Exercise: Pictures are not part of the copy. Reproduce all the records exactly.
--- START ---
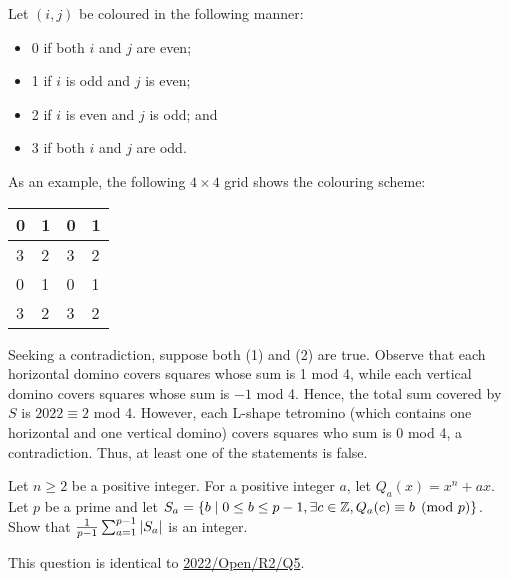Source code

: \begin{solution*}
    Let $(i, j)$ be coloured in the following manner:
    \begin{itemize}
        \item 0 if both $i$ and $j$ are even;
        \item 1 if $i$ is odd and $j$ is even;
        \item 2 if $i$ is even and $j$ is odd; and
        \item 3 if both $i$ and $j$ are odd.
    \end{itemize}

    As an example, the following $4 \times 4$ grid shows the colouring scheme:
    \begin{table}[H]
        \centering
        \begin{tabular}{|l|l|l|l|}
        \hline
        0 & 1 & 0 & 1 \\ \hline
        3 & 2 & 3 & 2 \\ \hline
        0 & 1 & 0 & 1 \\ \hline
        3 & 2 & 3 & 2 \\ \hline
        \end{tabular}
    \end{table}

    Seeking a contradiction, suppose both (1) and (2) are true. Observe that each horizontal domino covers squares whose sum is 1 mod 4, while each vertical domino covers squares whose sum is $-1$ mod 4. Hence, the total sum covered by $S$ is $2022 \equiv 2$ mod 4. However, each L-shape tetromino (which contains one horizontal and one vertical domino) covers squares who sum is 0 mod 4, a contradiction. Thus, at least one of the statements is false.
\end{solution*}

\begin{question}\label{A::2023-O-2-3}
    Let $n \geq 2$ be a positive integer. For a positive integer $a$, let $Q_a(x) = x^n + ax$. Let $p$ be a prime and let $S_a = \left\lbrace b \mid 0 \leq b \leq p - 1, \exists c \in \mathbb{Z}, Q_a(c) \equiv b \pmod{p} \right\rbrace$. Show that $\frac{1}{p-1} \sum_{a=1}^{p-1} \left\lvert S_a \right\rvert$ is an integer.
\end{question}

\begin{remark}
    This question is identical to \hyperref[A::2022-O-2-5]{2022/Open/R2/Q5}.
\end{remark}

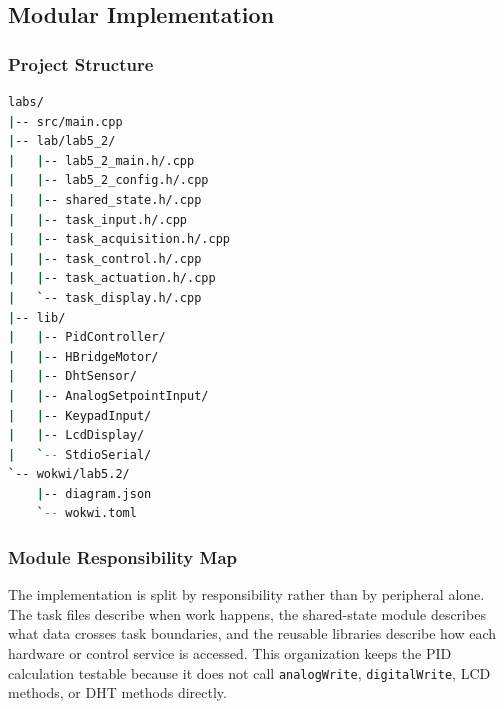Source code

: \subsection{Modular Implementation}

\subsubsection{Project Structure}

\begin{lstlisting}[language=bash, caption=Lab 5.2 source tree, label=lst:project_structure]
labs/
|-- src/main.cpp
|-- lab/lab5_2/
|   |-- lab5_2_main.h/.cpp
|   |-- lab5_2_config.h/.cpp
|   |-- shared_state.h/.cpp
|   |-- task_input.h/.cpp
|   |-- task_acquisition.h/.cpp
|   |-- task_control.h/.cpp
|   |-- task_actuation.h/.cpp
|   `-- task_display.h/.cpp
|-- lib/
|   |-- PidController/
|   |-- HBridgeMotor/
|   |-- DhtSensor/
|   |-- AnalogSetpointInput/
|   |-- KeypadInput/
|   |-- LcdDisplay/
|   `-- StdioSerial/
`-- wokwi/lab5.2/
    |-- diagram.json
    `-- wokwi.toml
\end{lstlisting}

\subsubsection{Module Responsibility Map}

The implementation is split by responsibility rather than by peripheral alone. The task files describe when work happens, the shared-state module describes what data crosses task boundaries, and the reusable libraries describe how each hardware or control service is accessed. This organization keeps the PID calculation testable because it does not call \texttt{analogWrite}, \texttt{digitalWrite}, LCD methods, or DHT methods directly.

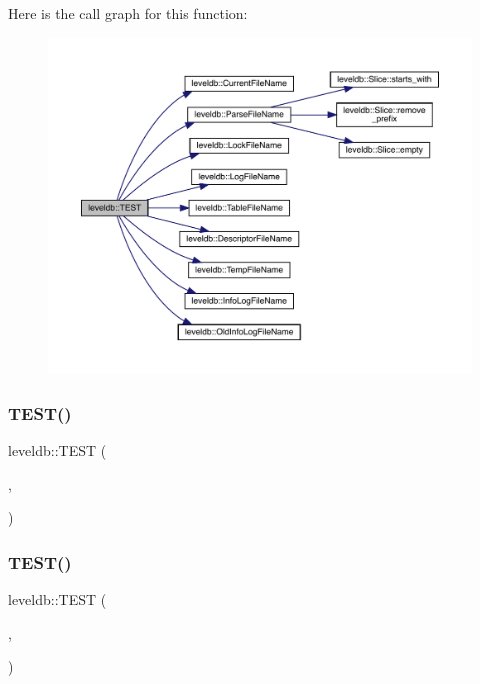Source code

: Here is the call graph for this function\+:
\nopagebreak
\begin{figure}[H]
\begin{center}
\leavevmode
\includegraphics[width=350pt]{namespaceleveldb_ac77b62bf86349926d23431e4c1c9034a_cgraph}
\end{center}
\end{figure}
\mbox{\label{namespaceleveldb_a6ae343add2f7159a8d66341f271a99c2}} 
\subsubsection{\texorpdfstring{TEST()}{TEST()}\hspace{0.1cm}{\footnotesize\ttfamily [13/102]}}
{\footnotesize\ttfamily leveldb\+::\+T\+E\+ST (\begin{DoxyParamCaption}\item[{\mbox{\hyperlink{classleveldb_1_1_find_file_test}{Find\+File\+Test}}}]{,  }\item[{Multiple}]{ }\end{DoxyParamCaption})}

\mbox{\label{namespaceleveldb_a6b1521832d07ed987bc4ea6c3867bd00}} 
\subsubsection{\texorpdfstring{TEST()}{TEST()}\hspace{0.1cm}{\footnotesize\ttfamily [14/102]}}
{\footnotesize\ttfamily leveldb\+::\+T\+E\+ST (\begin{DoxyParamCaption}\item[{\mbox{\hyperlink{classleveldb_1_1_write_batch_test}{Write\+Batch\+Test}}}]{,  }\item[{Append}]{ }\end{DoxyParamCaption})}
--- END ---
Exercise answer:
Source code

: \begin{solution*}
    Let $(i, j)$ be coloured in the following manner:
    \begin{itemize}
        \item 0 if both $i$ and $j$ are even;
        \item 1 if $i$ is odd and $j$ is even;
        \item 2 if $i$ is even and $j$ is odd; and
        \item 3 if both $i$ and $j$ are odd.
    \end{itemize}

    As an example, the following $4 \times 4$ grid shows the colouring scheme:
    \begin{table}[H]
        \centering
        \begin{tabular}{|l|l|l|l|}
        \hline
        0 & 1 & 0 & 1 \\ \hline
        3 & 2 & 3 & 2 \\ \hline
        0 & 1 & 0 & 1 \\ \hline
        3 & 2 & 3 & 2 \\ \hline
        \end{tabular}
    \end{table}

    Seeking a contradiction, suppose both (1) and (2) are true. Observe that each horizontal domino covers squares whose sum is 1 mod 4, while each vertical domino covers squares whose sum is $-1$ mod 4. Hence, the total sum covered by $S$ is $2022 \equiv 2$ mod 4. However, each L-shape tetromino (which contains one horizontal and one vertical domino) covers squares who sum is 0 mod 4, a contradiction. Thus, at least one of the statements is false.
\end{solution*}

\begin{question}\label{A::2023-O-2-3}
    Let $n \geq 2$ be a positive integer. For a positive integer $a$, let $Q_a(x) = x^n + ax$. Let $p$ be a prime and let $S_a = \left\lbrace b \mid 0 \leq b \leq p - 1, \exists c \in \mathbb{Z}, Q_a(c) \equiv b \pmod{p} \right\rbrace$. Show that $\frac{1}{p-1} \sum_{a=1}^{p-1} \left\lvert S_a \right\rvert$ is an integer.
\end{question}

\begin{remark}
    This question is identical to \hyperref[A::2022-O-2-5]{2022/Open/R2/Q5}.
\end{remark}

Source code

: \subsection{Modular Implementation}

\subsubsection{Project Structure}

\begin{lstlisting}[language=bash, caption=Lab 5.2 source tree, label=lst:project_structure]
labs/
|-- src/main.cpp
|-- lab/lab5_2/
|   |-- lab5_2_main.h/.cpp
|   |-- lab5_2_config.h/.cpp
|   |-- shared_state.h/.cpp
|   |-- task_input.h/.cpp
|   |-- task_acquisition.h/.cpp
|   |-- task_control.h/.cpp
|   |-- task_actuation.h/.cpp
|   `-- task_display.h/.cpp
|-- lib/
|   |-- PidController/
|   |-- HBridgeMotor/
|   |-- DhtSensor/
|   |-- AnalogSetpointInput/
|   |-- KeypadInput/
|   |-- LcdDisplay/
|   `-- StdioSerial/
`-- wokwi/lab5.2/
    |-- diagram.json
    `-- wokwi.toml
\end{lstlisting}

\subsubsection{Module Responsibility Map}

The implementation is split by responsibility rather than by peripheral alone. The task files describe when work happens, the shared-state module describes what data crosses task boundaries, and the reusable libraries describe how each hardware or control service is accessed. This organization keeps the PID calculation testable because it does not call \texttt{analogWrite}, \texttt{digitalWrite}, LCD methods, or DHT methods directly.

Source code

: Here is the call graph for this function\+:
\nopagebreak
\begin{figure}[H]
\begin{center}
\leavevmode
\includegraphics[width=350pt]{namespaceleveldb_ac77b62bf86349926d23431e4c1c9034a_cgraph}
\end{center}
\end{figure}
\mbox{\label{namespaceleveldb_a6ae343add2f7159a8d66341f271a99c2}} 
\subsubsection{\texorpdfstring{TEST()}{TEST()}\hspace{0.1cm}{\footnotesize\ttfamily [13/102]}}
{\footnotesize\ttfamily leveldb\+::\+T\+E\+ST (\begin{DoxyParamCaption}\item[{\mbox{\hyperlink{classleveldb_1_1_find_file_test}{Find\+File\+Test}}}]{,  }\item[{Multiple}]{ }\end{DoxyParamCaption})}

\mbox{\label{namespaceleveldb_a6b1521832d07ed987bc4ea6c3867bd00}} 
\subsubsection{\texorpdfstring{TEST()}{TEST()}\hspace{0.1cm}{\footnotesize\ttfamily [14/102]}}
{\footnotesize\ttfamily leveldb\+::\+T\+E\+ST (\begin{DoxyParamCaption}\item[{\mbox{\hyperlink{classleveldb_1_1_write_batch_test}{Write\+Batch\+Test}}}]{,  }\item[{Append}]{ }\end{DoxyParamCaption})}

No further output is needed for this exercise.